Collection entries
#####
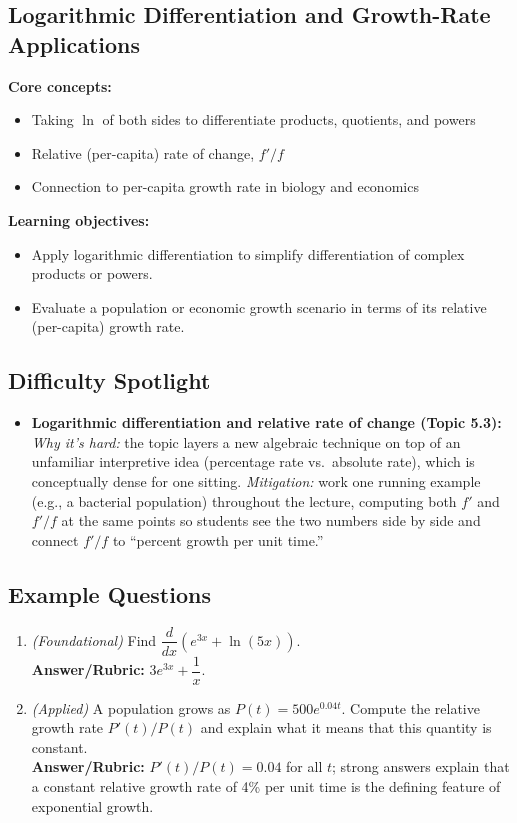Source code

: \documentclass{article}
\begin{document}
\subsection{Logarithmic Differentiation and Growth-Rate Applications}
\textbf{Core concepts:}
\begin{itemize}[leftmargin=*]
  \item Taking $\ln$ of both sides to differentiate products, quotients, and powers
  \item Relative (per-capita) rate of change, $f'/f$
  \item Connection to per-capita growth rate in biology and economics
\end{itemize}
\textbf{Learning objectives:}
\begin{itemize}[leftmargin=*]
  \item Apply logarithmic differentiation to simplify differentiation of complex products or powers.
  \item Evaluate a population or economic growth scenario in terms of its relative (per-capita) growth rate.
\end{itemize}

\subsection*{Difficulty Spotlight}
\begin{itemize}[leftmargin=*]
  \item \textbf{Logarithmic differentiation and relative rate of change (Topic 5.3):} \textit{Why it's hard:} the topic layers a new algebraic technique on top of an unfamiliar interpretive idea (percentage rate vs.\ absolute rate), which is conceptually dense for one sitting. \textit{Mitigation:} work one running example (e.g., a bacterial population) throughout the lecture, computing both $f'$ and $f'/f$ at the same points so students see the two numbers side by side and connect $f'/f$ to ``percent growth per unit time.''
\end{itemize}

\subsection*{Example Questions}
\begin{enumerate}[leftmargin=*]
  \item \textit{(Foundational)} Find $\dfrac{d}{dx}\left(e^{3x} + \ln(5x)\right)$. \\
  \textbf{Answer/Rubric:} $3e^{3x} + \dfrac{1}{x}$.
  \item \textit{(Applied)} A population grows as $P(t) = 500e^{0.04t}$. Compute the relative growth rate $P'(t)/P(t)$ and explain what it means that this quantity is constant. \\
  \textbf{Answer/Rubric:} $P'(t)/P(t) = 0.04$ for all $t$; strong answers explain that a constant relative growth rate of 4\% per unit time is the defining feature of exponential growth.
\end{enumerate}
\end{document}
#####
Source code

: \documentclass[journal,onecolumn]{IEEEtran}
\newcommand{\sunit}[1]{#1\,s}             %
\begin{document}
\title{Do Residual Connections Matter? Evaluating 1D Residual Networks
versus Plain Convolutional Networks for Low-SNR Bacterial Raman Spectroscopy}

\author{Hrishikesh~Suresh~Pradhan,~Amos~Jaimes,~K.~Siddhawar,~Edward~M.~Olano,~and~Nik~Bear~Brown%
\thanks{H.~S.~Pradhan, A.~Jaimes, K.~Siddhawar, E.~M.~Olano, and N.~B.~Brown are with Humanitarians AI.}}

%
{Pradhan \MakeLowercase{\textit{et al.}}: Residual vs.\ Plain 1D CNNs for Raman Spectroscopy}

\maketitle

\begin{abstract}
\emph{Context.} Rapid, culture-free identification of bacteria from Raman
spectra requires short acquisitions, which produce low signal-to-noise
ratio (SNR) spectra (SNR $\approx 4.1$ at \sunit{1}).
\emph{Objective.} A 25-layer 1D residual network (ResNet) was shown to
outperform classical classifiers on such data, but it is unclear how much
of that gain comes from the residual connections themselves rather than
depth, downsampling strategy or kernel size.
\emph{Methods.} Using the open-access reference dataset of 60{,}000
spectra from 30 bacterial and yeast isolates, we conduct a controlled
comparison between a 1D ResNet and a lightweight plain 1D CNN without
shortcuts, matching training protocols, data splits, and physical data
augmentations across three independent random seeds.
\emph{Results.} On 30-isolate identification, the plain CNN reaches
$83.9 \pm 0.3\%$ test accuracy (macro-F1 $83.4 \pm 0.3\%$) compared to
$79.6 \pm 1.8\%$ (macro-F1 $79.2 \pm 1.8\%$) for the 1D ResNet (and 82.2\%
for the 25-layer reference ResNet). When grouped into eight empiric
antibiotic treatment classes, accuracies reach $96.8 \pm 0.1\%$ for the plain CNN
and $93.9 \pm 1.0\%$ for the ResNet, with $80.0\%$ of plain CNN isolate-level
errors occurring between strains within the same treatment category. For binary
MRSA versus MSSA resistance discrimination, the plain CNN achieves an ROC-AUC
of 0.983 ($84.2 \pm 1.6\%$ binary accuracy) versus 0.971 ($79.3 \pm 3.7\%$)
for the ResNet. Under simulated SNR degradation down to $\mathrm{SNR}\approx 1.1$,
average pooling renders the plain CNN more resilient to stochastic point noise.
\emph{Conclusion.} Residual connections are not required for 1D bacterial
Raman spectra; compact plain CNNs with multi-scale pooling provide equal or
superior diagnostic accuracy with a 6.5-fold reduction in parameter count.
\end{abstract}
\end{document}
#####
### TASK INSTRUCTIONS
What is needed is an exact copy of the lines above, from the one containing "spectra requires short" through the one containing "Raman spectra; compact", with nothing added.

### ANSWER AREA
spectra requires short acquisitions, which produce low signal-to-noise
ratio (SNR) spectra (SNR $\approx 4.1$ at \sunit{1}).
\emph{Objective.} A 25-layer 1D residual network (ResNet) was shown to
outperform classical classifiers on such data, but it is unclear how much
of that gain comes from the residual connections themselves rather than
depth, downsampling strategy or kernel size.
\emph{Methods.} Using the open-access reference dataset of 60{,}000
spectra from 30 bacterial and yeast isolates, we conduct a controlled
comparison between a 1D ResNet and a lightweight plain 1D CNN without
shortcuts, matching training protocols, data splits, and physical data
augmentations across three independent random seeds.
\emph{Results.} On 30-isolate identification, the plain CNN reaches
$83.9 \pm 0.3\%$ test accuracy (macro-F1 $83.4 \pm 0.3\%$) compared to
$79.6 \pm 1.8\%$ (macro-F1 $79.2 \pm 1.8\%$) for the 1D ResNet (and 82.2\%
for the 25-layer reference ResNet). When grouped into eight empiric
antibiotic treatment classes, accuracies reach $96.8 \pm 0.1\%$ for the plain CNN
and $93.9 \pm 1.0\%$ for the ResNet, with $80.0\%$ of plain CNN isolate-level
errors occurring between strains within the same treatment category. For binary
MRSA versus MSSA resistance discrimination, the plain CNN achieves an ROC-AUC
of 0.983 ($84.2 \pm 1.6\%$ binary accuracy) versus 0.971 ($79.3 \pm 3.7\%$)
for the ResNet. Under simulated SNR degradation down to $\mathrm{SNR}\approx 1.1$,
average pooling renders the plain CNN more resilient to stochastic point noise.
\emph{Conclusion.} Residual connections are not required for 1D bacterial
Raman spectra; compact plain CNNs with multi-scale pooling provide equal or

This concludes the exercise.